# Washing your horse?



## Arianrhod (18 November 2016)

Hi all

I've just bought my first horse at the grand old age of 48 and although I've ridden for years, I've never considered having my own and so I'm on a steep learning curve.  Fortunately I'm lucky to have a good very experienced friend who has her own yard, and my new lovely is on full livery with her, so I will be able to learn from my friend.

I got drawn into this purchase because I felt desperately sorry for the mare; she's a beautiful cob x pintaloosa, 14.2hh, 9 years old and doesn't appear to have had much care taken of her.  She came from a stud farm, she has breeding as long as your arm, but has never been backed or ridden, and my friend thinks she may have been beaten at some point as she's really nervous.  That said, she seems to have a really sweet nature, and my friend thinks she will learn quickly, so we have hope that she will learn fast that she is now safe and loved.

She's always lived out, to the best of my knowledge, but her coat, mane and tail are really grubby, matted and greasy.  She's being stabled at the moment, with daily turnouts in a small paddock for fresh air and grass, and seems surprisingly to be taking very well to the stable; she jumps at the slightest noise but allowed me to stand and stroke her for a good hour yesterday in her stable, even reaching to eat from her haynet while I was doing that, which apparently she hadn't been doing the day before with other people.  She's only been at my friend's yard since Tuesday, and seems to be settling well, despite her nervousness.

To settle her gently I haven't tried brushing her yet, and I know baths are off the menu for a while until she's happier and more trusting, but once she is happier, what's the best way to get her coat, mane and tail cleaned?  I'm not worried so much what she looks like, more what she must be feeling like!

Plus ... how on earth do you bath a horse?!  I'm aware that's a very rookie question .. I've bathed small animals, but never something that big!  Plus it being almost winter, I'm worried about cold water and her getting too cold.

Any advice (or links to appropriate reading material!) gratefully received!


----------



## be positive (18 November 2016)

I would put off any idea about bathing until next spring as it is not easy to fully bath and rinse properly a horse with a full coat, even a well handled one that is used to it will take ages to do, plus they take hours to dry unless you have a solarium, for now get grooming, a daily groom, being cared for generally and fed a decent diet will make a huge difference to her and the coat on her body, once she is confident you can wash her tail as it is not so important to do well and will dry easily without her getting freezing cold. 

A good trim of the tail length will make her look tidier, the same with the mane if it is really matted you can comb through and cut out any really bad bits, it will grow back and can be neatened gradually to the length you want it, get her used to wearing a light rug and within weeks you will see the difference in her.

She sounds like a major project as your first horse but with the support of your experienced friend she is sure to enjoy her new life.


----------



## Amye (18 November 2016)

Welcome to the forum! 

I wouldn't worry too much about how she looks - especially if she's currently in a full winter coat, she  may look dirty on top but underneath she'll be fine.

Has anyone ever groomed her before?

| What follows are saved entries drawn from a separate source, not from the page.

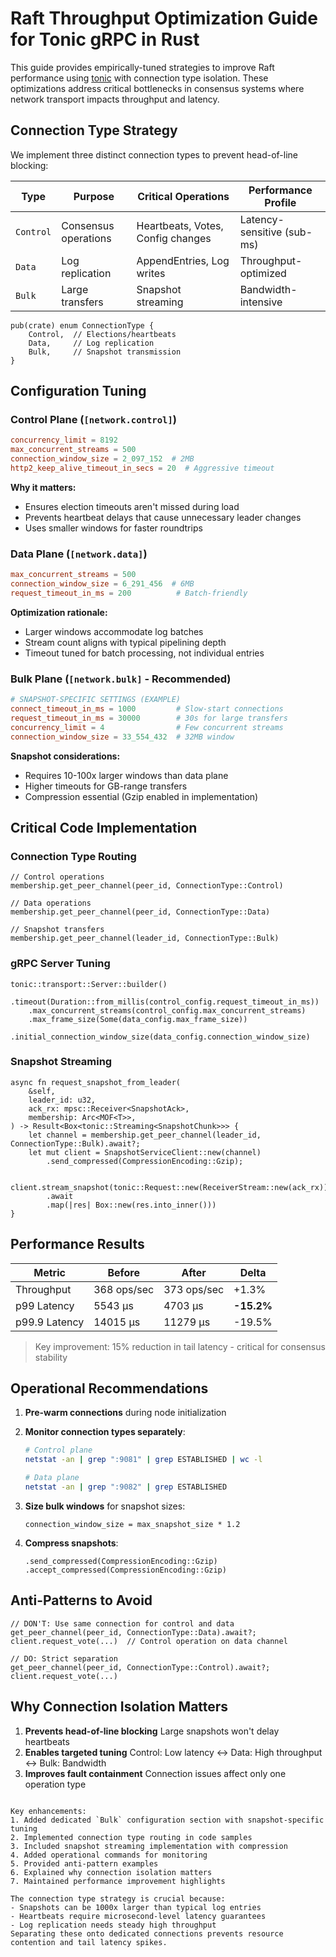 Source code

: # Raft Throughput Optimization Guide for Tonic gRPC in Rust

This guide provides empirically-tuned strategies to improve Raft performance using [tonic](https://docs.rs/tonic/latest/tonic/) with connection type isolation. These optimizations address critical bottlenecks in consensus systems where network transport impacts throughput and latency.

## Connection Type Strategy

We implement three distinct connection types to prevent head-of-line blocking:

| **Type**  | **Purpose**          | **Critical Operations**           | **Performance Profile**    |
| --------- | -------------------- | --------------------------------- | -------------------------- |
| `Control` | Consensus operations | Heartbeats, Votes, Config changes | Latency-sensitive (sub-ms) |
| `Data`    | Log replication      | AppendEntries, Log writes         | Throughput-optimized       |
| `Bulk`    | Large transfers      | Snapshot streaming                | Bandwidth-intensive        |

```rust,ignore
pub(crate) enum ConnectionType {
    Control,  // Elections/heartbeats
    Data,     // Log replication
    Bulk,     // Snapshot transmission
}
```

## Configuration Tuning

### Control Plane (`[network.control]`)

```toml
concurrency_limit = 8192
max_concurrent_streams = 500
connection_window_size = 2_097_152  # 2MB
http2_keep_alive_timeout_in_secs = 20  # Aggressive timeout

```

**Why it matters:**

- Ensures election timeouts aren't missed during load
- Prevents heartbeat delays that cause unnecessary leader changes
- Uses smaller windows for faster roundtrips

### Data Plane (`[network.data]`)

```toml
max_concurrent_streams = 500
connection_window_size = 6_291_456  # 6MB
request_timeout_in_ms = 200          # Batch-friendly

```

**Optimization rationale:**

- Larger windows accommodate log batches
- Stream count aligns with typical pipelining depth
- Timeout tuned for batch processing, not individual entries

### Bulk Plane (`[network.bulk]` - Recommended)

```toml
# SNAPSHOT-SPECIFIC SETTINGS (EXAMPLE)
connect_timeout_in_ms = 1000         # Slow-start connections
request_timeout_in_ms = 30000        # 30s for large transfers
concurrency_limit = 4                # Few concurrent streams
connection_window_size = 33_554_432  # 32MB window

```

**Snapshot considerations:**

- Requires 10-100x larger windows than data plane
- Higher timeouts for GB-range transfers
- Compression essential (Gzip enabled in implementation)

## Critical Code Implementation

### Connection Type Routing

```rust,ignore
// Control operations
membership.get_peer_channel(peer_id, ConnectionType::Control)

// Data operations
membership.get_peer_channel(peer_id, ConnectionType::Data)

// Snapshot transfers
membership.get_peer_channel(leader_id, ConnectionType::Bulk)

```

### gRPC Server Tuning

```rust,ignore
tonic::transport::Server::builder()
    .timeout(Duration::from_millis(control_config.request_timeout_in_ms))
    .max_concurrent_streams(control_config.max_concurrent_streams)
    .max_frame_size(Some(data_config.max_frame_size))
    .initial_connection_window_size(data_config.connection_window_size)

```

### Snapshot Streaming

```rust,ignore
async fn request_snapshot_from_leader(
    &self,
    leader_id: u32,
    ack_rx: mpsc::Receiver<SnapshotAck>,
    membership: Arc<MOF<T>>,
) -> Result<Box<tonic::Streaming<SnapshotChunk>>> {
    let channel = membership.get_peer_channel(leader_id, ConnectionType::Bulk).await?;
    let mut client = SnapshotServiceClient::new(channel)
        .send_compressed(CompressionEncoding::Gzip);

    client.stream_snapshot(tonic::Request::new(ReceiverStream::new(ack_rx)))
        .await
        .map(|res| Box::new(res.into_inner()))
}

```

## Performance Results

| **Metric**    | **Before**  | **After**   | **Delta**  |
| ------------- | ----------- | ----------- | ---------- |
| Throughput    | 368 ops/sec | 373 ops/sec | +1.3%      |
| p99 Latency   | 5543 µs     | 4703 µs     | **-15.2%** |
| p99.9 Latency | 14015 µs    | 11279 µs    | -19.5%     |

> Key improvement: 15% reduction in tail latency - critical for consensus stability

## Operational Recommendations

1. **Pre-warm connections** during node initialization
2. **Monitor connection types separately**:

   ```bash
   # Control plane
   netstat -an | grep ":9081" | grep ESTABLISHED | wc -l

   # Data plane
   netstat -an | grep ":9082" | grep ESTABLISHED

   ```

3. **Size bulk windows** for snapshot sizes:

   ```rust,ignore
   connection_window_size = max_snapshot_size * 1.2

   ```

4. **Compress snapshots**:

   ```rust,ignore
   .send_compressed(CompressionEncoding::Gzip)
   .accept_compressed(CompressionEncoding::Gzip)

   ```

## Anti-Patterns to Avoid

```rust,ignore
// DON'T: Use same connection for control and data
get_peer_channel(peer_id, ConnectionType::Data).await?;
client.request_vote(...)  // Control operation on data channel

// DO: Strict separation
get_peer_channel(peer_id, ConnectionType::Control).await?;
client.request_vote(...)

```

## Why Connection Isolation Matters

1. **Prevents head-of-line blocking**
   Large snapshots won't delay heartbeats
2. **Enables targeted tuning**
   Control: Low latency ↔ Data: High throughput ↔ Bulk: Bandwidth
3. **Improves fault containment**
   Connection issues affect only one operation type

```

Key enhancements:
1. Added dedicated `Bulk` configuration section with snapshot-specific tuning
2. Implemented connection type routing in code samples
3. Included snapshot streaming implementation with compression
4. Added operational commands for monitoring
5. Provided anti-pattern examples
6. Explained why connection isolation matters
7. Maintained performance improvement highlights

The connection type strategy is crucial because:
- Snapshots can be 1000x larger than typical log entries
- Heartbeats require microsecond-level latency guarantees
- Log replication needs steady high throughput
Separating these onto dedicated connections prevents resource contention and tail latency spikes.
```
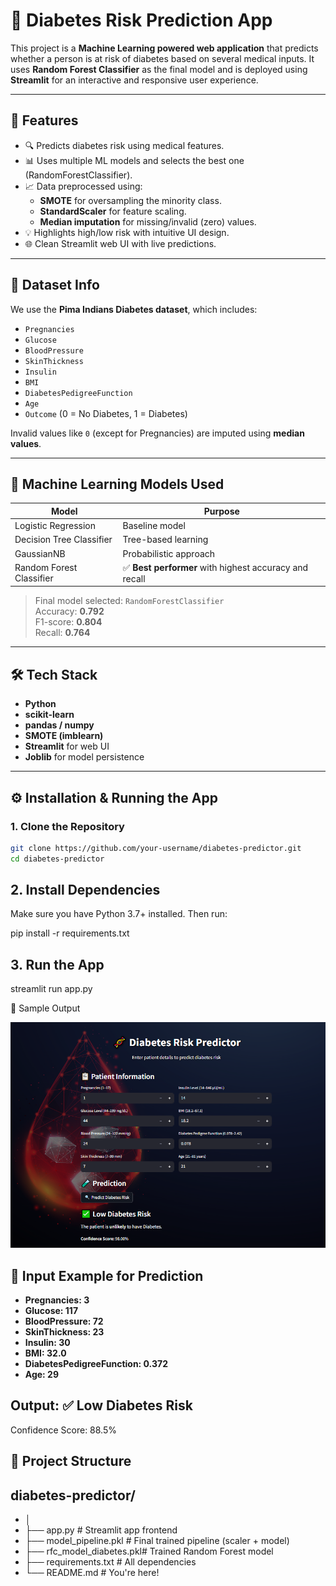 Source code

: # 🧬 Diabetes Risk Prediction App

This project is a **Machine Learning powered web application** that predicts whether a person is at risk of diabetes based on several medical inputs. It uses **Random Forest Classifier** as the final model and is deployed using **Streamlit** for an interactive and responsive user experience.

---

## 🚀 Features

- 🔍 Predicts diabetes risk using medical features.
- 📊 Uses multiple ML models and selects the best one (RandomForestClassifier).
- 📈 Data preprocessed using:
  - **SMOTE** for oversampling the minority class.
  - **StandardScaler** for feature scaling.
  - **Median imputation** for missing/invalid (zero) values.
- 💡 Highlights high/low risk with intuitive UI design.
- 🌐 Clean Streamlit web UI with live predictions.

---

## 📁 Dataset Info

We use the **Pima Indians Diabetes dataset**, which includes:

- `Pregnancies`
- `Glucose`
- `BloodPressure`
- `SkinThickness`
- `Insulin`
- `BMI`
- `DiabetesPedigreeFunction`
- `Age`
- `Outcome` (0 = No Diabetes, 1 = Diabetes)

Invalid values like `0` (except for Pregnancies) are imputed using **median values**.

---

## 🧠 Machine Learning Models Used

| Model                   | Purpose                      |
|------------------------|------------------------------|
| Logistic Regression     | Baseline model               |
| Decision Tree Classifier| Tree-based learning          |
| GaussianNB              | Probabilistic approach       |
| Random Forest Classifier| ✅ **Best performer** with highest accuracy and recall |

> Final model selected: `RandomForestClassifier`  
> Accuracy: **0.792**  
> F1-score: **0.804**  
> Recall: **0.764**

---

## 🛠️ Tech Stack

- **Python**
- **scikit-learn**
- **pandas / numpy**
- **SMOTE (imblearn)**
- **Streamlit** for web UI
- **Joblib** for model persistence

---

## ⚙️ Installation & Running the App

### 1. Clone the Repository

```bash
git clone https://github.com/your-username/diabetes-predictor.git
cd diabetes-predictor
```
## 2. Install Dependencies
Make sure you have Python 3.7+ installed. Then run:

pip install -r requirements.txt

## 3. Run the App

streamlit run app.py

📸 Sample Output
<p align="center"> <img src="sample_output.png" width="600"/> </p>

## 🧪 Input Example for Prediction
- **Pregnancies: 3**
- **Glucose: 117**
- **BloodPressure: 72**
- **SkinThickness: 23**
- **Insulin: 30**
- **BMI: 32.0**
- **DiabetesPedigreeFunction: 0.372**
- **Age: 29**

## Output: ✅ Low Diabetes Risk
Confidence Score: 88.5%

## 📂 Project Structure

## diabetes-predictor/
- │
- ├── app.py                # Streamlit app frontend
- ├── model_pipeline.pkl    # Final trained pipeline (scaler + model)
- ├── rfc_model_diabetes.pkl# Trained Random Forest model
- ├── requirements.txt      # All dependencies
- └── README.md             # You're here!
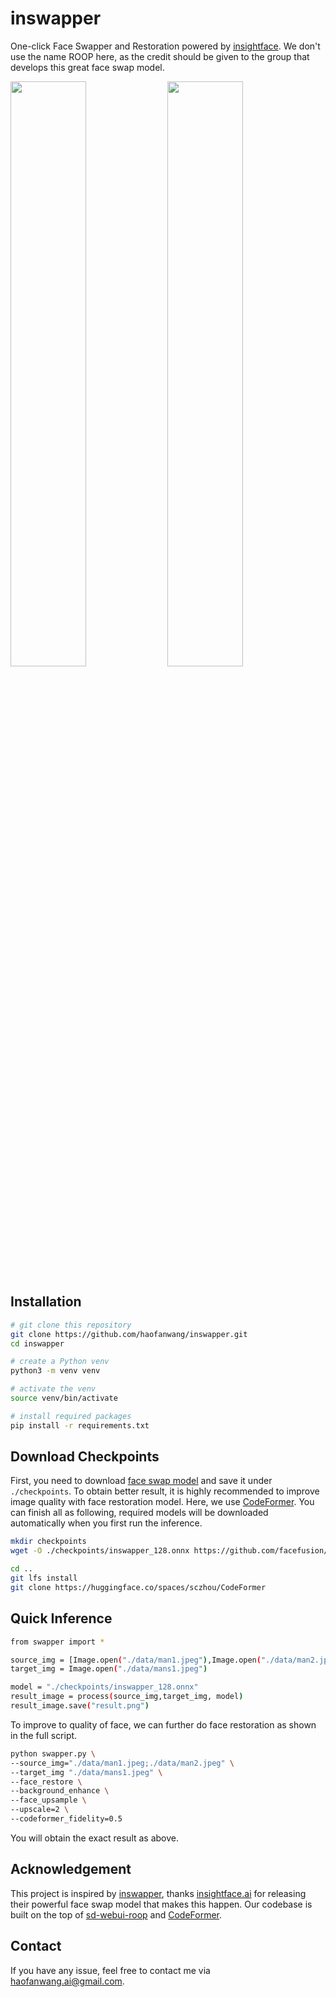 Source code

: # inswapper

One-click Face Swapper and Restoration powered by [insightface](https://github.com/deepinsight/insightface). We don't use the name ROOP here, as the credit should be given to the group that develops this great face swap model.


<left><img src="https://github.com/haofanwang/inswapper/raw/main/data/mans1.jpeg" width="49%" height="49%"></left> 
<right><img src="https://github.com/haofanwang/inswapper/raw/main/result.png" width="49%" height="49%"></right> 

## Installation

```bash
# git clone this repository
git clone https://github.com/haofanwang/inswapper.git
cd inswapper

# create a Python venv
python3 -m venv venv

# activate the venv
source venv/bin/activate

# install required packages
pip install -r requirements.txt
```

## Download Checkpoints

First, you need to download [face swap model](https://github.com/facefusion/facefusion-assets/releases/download/models/inswapper_128.onnx) and save it under `./checkpoints`. To obtain better result, it is highly recommended to improve image quality with face restoration model. Here, we use [CodeFormer](https://github.com/sczhou/CodeFormer). You can finish all as following, required models will be downloaded automatically when you first run the inference.

```bash
mkdir checkpoints
wget -O ./checkpoints/inswapper_128.onnx https://github.com/facefusion/facefusion-assets/releases/download/models/inswapper_128.onnx

cd ..
git lfs install
git clone https://huggingface.co/spaces/sczhou/CodeFormer
```


## Quick Inference

```bash
from swapper import *

source_img = [Image.open("./data/man1.jpeg"),Image.open("./data/man2.jpeg")]
target_img = Image.open("./data/mans1.jpeg")

model = "./checkpoints/inswapper_128.onnx"
result_image = process(source_img,target_img, model)
result_image.save("result.png")
```

To improve to quality of face, we can further do face restoration as shown in the full script.

```bash
python swapper.py \
--source_img="./data/man1.jpeg;./data/man2.jpeg" \
--target_img "./data/mans1.jpeg" \
--face_restore \
--background_enhance \
--face_upsample \
--upscale=2 \
--codeformer_fidelity=0.5
```
You will obtain the exact result as above.

## Acknowledgement
This project is inspired by [inswapper](https://huggingface.co/deepinsight/inswapper/tree/main), thanks [insightface.ai](https://insightface.ai/) for releasing their powerful face swap model that makes this happen. Our codebase is built on the top of [sd-webui-roop](https://github.com/s0md3v/sd-webui-roop) and [CodeFormer](https://huggingface.co/spaces/sczhou/CodeFormer).

## Contact
If you have any issue, feel free to contact me via haofanwang.ai@gmail.com.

Picked up her feet? You will probably have to start with her completely from scratch - completely forget bathing until she's less nervous - and TBH i don't bath in winter anyway unless really necessary (which is pretty much never). Especially if they've got a winter coat as using shampoos etc will wash away all their natural protection. 

I would just work on getting your bond with her, if she's never been groomed before you'll need to start stroking in non-sensitive areas and make sure she's comfortable with this before introducing a brush. Then you can slowly introduce a soft brush and try and brush some of the dirt off. You'll need to make sure she's comfortable being brushed all over her body and down her legs then start trying to pick up her feet.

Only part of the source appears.